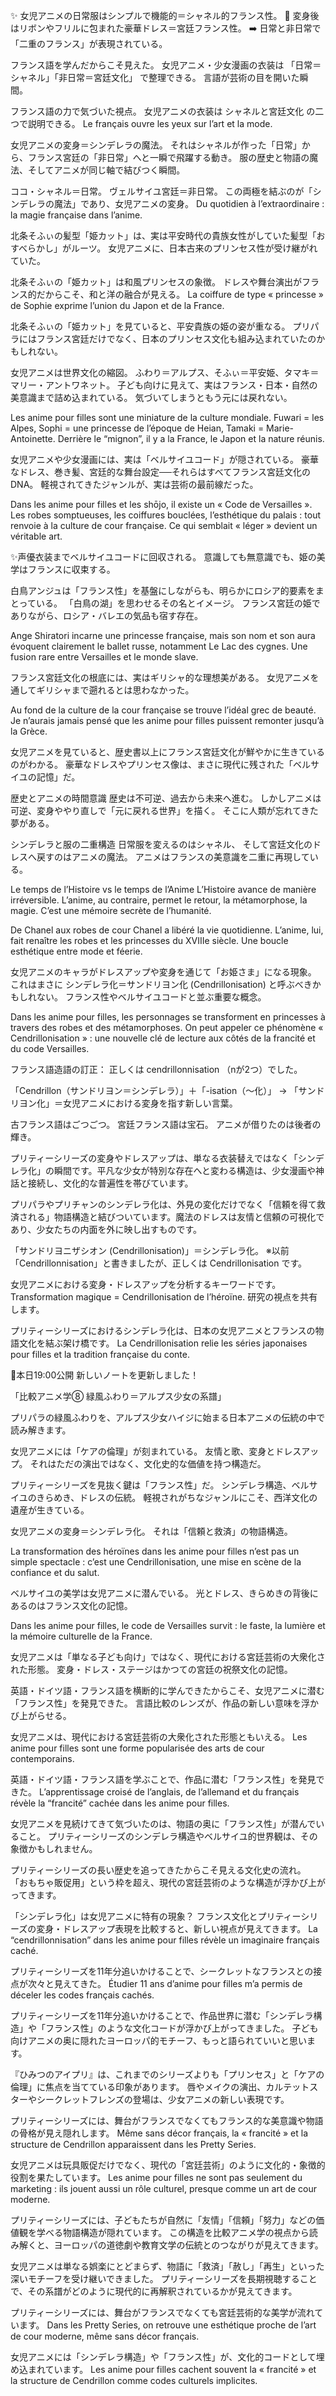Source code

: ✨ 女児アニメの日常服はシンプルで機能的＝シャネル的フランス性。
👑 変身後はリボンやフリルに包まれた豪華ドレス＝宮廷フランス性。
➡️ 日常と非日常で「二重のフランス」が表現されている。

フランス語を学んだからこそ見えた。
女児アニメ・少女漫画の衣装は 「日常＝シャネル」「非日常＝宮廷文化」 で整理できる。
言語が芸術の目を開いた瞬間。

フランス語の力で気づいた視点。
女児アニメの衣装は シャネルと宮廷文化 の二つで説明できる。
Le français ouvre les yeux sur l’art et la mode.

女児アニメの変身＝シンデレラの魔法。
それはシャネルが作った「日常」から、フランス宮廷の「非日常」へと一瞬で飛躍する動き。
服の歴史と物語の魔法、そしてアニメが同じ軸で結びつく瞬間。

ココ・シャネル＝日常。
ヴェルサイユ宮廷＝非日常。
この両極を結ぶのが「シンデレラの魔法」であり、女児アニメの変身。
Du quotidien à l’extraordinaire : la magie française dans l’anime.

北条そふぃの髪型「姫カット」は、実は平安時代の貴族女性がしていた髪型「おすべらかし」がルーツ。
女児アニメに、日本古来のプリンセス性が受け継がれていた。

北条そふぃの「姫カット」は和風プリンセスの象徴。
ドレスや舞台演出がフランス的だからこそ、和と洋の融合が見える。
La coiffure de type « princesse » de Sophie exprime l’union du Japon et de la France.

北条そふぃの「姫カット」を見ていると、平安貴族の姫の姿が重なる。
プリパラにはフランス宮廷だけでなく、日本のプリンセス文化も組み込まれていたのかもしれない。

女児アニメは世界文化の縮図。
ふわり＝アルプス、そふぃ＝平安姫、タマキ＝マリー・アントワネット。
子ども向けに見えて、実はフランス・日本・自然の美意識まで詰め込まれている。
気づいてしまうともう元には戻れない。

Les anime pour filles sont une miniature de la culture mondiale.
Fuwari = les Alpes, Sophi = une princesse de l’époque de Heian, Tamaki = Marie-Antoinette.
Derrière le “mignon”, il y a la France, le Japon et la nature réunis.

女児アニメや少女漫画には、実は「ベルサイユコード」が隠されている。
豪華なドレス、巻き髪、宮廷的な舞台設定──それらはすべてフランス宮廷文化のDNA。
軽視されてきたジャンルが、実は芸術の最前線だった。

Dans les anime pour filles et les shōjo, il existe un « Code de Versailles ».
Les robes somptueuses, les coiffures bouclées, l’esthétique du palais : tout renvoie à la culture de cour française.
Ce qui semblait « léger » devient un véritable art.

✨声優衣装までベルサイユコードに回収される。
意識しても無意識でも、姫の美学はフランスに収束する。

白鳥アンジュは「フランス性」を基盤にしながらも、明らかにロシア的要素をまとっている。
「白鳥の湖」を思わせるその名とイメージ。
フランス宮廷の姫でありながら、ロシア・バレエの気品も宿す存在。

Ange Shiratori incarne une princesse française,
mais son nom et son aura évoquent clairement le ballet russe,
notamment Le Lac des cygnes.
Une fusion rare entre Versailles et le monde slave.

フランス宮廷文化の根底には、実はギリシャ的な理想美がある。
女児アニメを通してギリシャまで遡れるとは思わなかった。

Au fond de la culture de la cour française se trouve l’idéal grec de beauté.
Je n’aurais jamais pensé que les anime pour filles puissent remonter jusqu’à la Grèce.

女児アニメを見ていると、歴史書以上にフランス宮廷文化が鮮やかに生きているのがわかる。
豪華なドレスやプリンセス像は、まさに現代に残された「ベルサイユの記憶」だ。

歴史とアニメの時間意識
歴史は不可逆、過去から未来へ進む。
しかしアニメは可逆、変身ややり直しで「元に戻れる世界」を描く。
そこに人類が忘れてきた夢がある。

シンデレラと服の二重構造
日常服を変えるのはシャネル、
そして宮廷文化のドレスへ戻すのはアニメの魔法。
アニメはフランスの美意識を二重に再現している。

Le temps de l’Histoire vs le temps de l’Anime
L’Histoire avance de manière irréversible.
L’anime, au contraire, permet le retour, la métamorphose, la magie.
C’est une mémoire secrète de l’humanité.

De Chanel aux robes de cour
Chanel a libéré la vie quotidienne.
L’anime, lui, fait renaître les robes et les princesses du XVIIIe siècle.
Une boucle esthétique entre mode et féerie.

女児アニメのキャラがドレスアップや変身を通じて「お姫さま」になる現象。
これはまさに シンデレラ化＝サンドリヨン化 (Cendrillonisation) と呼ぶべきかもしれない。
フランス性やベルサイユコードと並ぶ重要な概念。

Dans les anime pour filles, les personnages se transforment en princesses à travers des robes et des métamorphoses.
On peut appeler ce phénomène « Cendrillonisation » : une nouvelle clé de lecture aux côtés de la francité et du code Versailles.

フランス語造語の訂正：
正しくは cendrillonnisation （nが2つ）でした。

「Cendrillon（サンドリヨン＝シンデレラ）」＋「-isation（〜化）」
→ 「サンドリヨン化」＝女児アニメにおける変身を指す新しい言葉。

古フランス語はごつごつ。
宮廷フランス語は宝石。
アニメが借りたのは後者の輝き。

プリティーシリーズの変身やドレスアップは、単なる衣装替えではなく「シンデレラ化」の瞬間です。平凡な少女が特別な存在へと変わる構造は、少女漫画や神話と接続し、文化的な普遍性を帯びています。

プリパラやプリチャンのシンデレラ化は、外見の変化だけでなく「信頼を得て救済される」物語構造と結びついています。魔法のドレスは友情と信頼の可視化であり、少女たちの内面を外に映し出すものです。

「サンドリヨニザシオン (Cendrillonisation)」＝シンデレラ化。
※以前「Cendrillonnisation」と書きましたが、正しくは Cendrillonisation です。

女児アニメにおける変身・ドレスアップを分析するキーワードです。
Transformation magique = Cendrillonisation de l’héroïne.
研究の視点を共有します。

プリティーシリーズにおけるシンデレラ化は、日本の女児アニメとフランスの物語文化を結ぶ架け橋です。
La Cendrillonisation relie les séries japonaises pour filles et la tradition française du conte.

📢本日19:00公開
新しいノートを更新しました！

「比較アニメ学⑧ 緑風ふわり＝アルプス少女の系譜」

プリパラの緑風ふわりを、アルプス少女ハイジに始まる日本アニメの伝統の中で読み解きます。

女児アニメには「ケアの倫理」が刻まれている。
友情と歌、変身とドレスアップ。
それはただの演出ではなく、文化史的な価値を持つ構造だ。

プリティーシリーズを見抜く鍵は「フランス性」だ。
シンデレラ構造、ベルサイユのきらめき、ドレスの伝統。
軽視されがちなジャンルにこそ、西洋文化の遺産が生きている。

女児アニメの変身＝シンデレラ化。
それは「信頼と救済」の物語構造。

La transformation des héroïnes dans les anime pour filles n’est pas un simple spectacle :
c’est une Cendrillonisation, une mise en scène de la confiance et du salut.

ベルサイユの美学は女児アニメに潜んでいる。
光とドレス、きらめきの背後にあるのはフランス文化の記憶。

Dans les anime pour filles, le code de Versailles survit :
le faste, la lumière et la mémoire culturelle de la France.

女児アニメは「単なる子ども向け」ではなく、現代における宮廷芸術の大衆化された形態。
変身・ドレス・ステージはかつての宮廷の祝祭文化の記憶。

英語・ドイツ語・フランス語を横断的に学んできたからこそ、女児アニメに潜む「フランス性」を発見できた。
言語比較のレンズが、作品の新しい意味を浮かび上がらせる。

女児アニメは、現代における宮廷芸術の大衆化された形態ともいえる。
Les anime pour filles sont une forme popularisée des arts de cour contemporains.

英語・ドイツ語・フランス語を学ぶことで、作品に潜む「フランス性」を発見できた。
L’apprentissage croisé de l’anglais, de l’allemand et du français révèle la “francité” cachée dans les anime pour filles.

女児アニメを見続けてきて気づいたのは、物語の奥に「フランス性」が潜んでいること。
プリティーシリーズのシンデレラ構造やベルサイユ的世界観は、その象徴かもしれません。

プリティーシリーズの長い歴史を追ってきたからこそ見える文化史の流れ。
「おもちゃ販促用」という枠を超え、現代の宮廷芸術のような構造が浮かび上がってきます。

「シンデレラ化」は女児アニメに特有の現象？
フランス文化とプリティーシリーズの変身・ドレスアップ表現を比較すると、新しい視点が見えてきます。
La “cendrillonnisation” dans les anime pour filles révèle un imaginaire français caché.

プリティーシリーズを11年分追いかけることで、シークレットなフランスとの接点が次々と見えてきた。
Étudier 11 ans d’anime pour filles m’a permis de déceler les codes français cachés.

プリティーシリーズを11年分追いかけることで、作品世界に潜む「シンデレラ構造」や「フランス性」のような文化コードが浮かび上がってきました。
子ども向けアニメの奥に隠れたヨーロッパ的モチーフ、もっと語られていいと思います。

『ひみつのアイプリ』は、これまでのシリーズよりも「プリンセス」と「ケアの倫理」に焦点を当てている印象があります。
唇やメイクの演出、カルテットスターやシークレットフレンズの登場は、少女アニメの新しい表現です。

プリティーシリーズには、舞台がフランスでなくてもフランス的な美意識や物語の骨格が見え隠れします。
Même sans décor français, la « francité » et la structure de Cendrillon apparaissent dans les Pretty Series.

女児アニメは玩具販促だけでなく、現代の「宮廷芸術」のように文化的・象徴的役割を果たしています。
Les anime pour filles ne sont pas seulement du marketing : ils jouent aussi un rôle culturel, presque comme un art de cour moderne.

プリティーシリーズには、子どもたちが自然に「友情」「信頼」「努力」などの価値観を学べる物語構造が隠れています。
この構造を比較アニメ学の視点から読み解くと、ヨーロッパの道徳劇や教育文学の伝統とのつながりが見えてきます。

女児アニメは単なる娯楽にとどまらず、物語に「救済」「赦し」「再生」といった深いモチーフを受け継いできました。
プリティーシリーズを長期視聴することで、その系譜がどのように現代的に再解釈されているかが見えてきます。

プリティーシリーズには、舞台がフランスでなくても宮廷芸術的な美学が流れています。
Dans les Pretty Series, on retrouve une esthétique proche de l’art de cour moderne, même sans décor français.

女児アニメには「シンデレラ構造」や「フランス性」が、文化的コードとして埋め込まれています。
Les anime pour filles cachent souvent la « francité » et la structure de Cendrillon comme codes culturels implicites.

== == ==

Problem statement:
Print the data above from its first line through the line that has "女児アニメに、日本古来のプリンセス性が受け継がれていた。", exactly and with nothing else, omitting pictures.

Written solution:
Source code

: ✨ 女児アニメの日常服はシンプルで機能的＝シャネル的フランス性。
👑 変身後はリボンやフリルに包まれた豪華ドレス＝宮廷フランス性。
➡️ 日常と非日常で「二重のフランス」が表現されている。

フランス語を学んだからこそ見えた。
女児アニメ・少女漫画の衣装は 「日常＝シャネル」「非日常＝宮廷文化」 で整理できる。
言語が芸術の目を開いた瞬間。

フランス語の力で気づいた視点。
女児アニメの衣装は シャネルと宮廷文化 の二つで説明できる。
Le français ouvre les yeux sur l’art et la mode.

女児アニメの変身＝シンデレラの魔法。
それはシャネルが作った「日常」から、フランス宮廷の「非日常」へと一瞬で飛躍する動き。
服の歴史と物語の魔法、そしてアニメが同じ軸で結びつく瞬間。

ココ・シャネル＝日常。
ヴェルサイユ宮廷＝非日常。
この両極を結ぶのが「シンデレラの魔法」であり、女児アニメの変身。
Du quotidien à l’extraordinaire : la magie française dans l’anime.

北条そふぃの髪型「姫カット」は、実は平安時代の貴族女性がしていた髪型「おすべらかし」がルーツ。
女児アニメに、日本古来のプリンセス性が受け継がれていた。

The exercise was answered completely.